> _Task statement_
When you reach the line in the listing below that contains "- 📚 Educação (dedutível IRS)", begin returning lines exactly as written, and stop after the line that contains "## 📞 Suporte". Return no other lines.

↓↓↓

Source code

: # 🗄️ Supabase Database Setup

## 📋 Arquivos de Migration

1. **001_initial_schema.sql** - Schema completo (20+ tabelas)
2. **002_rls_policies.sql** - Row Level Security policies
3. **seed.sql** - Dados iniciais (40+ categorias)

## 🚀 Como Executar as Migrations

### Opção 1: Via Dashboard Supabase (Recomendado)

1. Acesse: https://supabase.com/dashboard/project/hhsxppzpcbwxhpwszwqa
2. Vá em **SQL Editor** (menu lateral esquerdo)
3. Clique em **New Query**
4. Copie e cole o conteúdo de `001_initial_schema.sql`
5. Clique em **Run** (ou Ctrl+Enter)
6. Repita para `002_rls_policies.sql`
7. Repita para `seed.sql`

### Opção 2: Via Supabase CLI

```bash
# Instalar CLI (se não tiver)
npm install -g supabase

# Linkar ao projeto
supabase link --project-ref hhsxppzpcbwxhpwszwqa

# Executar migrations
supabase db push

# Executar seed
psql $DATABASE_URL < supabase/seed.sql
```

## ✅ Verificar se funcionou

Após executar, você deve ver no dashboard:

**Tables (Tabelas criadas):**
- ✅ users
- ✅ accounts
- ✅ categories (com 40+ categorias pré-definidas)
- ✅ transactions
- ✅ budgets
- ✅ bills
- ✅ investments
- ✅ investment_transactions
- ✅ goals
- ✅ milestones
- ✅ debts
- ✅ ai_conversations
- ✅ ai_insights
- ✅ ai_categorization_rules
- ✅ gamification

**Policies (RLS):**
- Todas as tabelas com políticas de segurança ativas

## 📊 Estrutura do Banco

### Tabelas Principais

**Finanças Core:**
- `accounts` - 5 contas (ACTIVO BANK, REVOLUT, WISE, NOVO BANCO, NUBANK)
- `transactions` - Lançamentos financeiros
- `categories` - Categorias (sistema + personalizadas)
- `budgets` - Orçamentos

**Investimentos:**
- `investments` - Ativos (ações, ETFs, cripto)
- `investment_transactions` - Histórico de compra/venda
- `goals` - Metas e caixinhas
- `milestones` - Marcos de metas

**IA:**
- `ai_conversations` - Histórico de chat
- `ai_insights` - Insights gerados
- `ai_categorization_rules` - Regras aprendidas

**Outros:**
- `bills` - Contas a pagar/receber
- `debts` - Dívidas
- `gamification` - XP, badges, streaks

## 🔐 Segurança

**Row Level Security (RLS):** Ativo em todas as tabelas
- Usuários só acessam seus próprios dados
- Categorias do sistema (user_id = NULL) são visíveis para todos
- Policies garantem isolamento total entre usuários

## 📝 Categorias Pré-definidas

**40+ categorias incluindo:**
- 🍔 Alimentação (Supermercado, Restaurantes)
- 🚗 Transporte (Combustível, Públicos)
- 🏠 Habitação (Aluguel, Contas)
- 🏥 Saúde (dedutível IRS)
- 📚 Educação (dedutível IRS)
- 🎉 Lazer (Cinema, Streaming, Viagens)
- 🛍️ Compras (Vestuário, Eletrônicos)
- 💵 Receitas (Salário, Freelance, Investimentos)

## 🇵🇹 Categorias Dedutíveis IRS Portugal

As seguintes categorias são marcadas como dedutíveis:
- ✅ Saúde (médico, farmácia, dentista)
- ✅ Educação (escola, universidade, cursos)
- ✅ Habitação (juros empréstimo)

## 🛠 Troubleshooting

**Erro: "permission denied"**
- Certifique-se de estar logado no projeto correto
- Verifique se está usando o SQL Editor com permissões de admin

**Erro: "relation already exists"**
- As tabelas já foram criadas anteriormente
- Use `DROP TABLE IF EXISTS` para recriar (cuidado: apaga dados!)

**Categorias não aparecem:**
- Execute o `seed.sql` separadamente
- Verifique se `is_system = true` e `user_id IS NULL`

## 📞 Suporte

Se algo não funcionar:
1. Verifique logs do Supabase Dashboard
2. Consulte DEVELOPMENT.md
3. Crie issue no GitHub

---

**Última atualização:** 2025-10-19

↑↑↑
↓↓↓

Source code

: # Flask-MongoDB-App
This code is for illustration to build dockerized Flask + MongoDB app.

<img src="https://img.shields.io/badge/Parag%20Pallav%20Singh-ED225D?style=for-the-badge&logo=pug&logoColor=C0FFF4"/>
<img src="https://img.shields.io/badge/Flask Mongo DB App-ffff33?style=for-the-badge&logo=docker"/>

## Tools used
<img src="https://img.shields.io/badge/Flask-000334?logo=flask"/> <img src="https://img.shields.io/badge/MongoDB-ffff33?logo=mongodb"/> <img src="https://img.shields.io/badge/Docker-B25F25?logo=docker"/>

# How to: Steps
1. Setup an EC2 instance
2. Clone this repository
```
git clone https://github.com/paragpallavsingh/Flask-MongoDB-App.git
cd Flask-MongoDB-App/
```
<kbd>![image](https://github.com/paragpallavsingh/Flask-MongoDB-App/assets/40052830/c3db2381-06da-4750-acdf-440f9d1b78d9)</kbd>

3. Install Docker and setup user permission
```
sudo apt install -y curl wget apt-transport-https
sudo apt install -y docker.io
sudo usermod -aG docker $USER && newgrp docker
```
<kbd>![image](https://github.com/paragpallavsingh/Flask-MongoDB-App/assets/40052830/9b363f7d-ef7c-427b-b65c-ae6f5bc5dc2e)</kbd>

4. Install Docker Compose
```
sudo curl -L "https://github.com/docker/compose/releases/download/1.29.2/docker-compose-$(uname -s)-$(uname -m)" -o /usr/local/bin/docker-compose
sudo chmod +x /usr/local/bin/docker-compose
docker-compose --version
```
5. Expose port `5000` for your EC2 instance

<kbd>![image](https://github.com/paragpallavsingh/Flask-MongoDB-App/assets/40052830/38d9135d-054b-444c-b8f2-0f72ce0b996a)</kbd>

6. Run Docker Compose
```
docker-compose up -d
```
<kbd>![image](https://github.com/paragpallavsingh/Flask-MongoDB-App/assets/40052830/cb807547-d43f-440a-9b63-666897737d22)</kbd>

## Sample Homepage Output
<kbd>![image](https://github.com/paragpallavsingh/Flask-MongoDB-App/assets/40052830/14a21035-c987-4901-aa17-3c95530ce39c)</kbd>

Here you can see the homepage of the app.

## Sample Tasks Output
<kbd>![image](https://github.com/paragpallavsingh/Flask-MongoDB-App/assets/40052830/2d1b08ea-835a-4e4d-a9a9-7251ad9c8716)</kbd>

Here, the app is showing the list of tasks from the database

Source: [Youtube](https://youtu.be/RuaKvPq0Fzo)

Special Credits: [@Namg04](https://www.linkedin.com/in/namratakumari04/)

↑↑↑

> _Solution below_
- 📚 Educação (dedutível IRS)
- 🎉 Lazer (Cinema, Streaming, Viagens)
- 🛍️ Compras (Vestuário, Eletrônicos)
- 💵 Receitas (Salário, Freelance, Investimentos)

## 🇵🇹 Categorias Dedutíveis IRS Portugal

As seguintes categorias são marcadas como dedutíveis:
- ✅ Saúde (médico, farmácia, dentista)
- ✅ Educação (escola, universidade, cursos)
- ✅ Habitação (juros empréstimo)

## 🛠 Troubleshooting

**Erro: "permission denied"**
- Certifique-se de estar logado no projeto correto
- Verifique se está usando o SQL Editor com permissões de admin

**Erro: "relation already exists"**
- As tabelas já foram criadas anteriormente
- Use `DROP TABLE IF EXISTS` para recriar (cuidado: apaga dados!)

**Categorias não aparecem:**
- Execute o `seed.sql` separadamente
- Verifique se `is_system = true` e `user_id IS NULL`

## 📞 Suporte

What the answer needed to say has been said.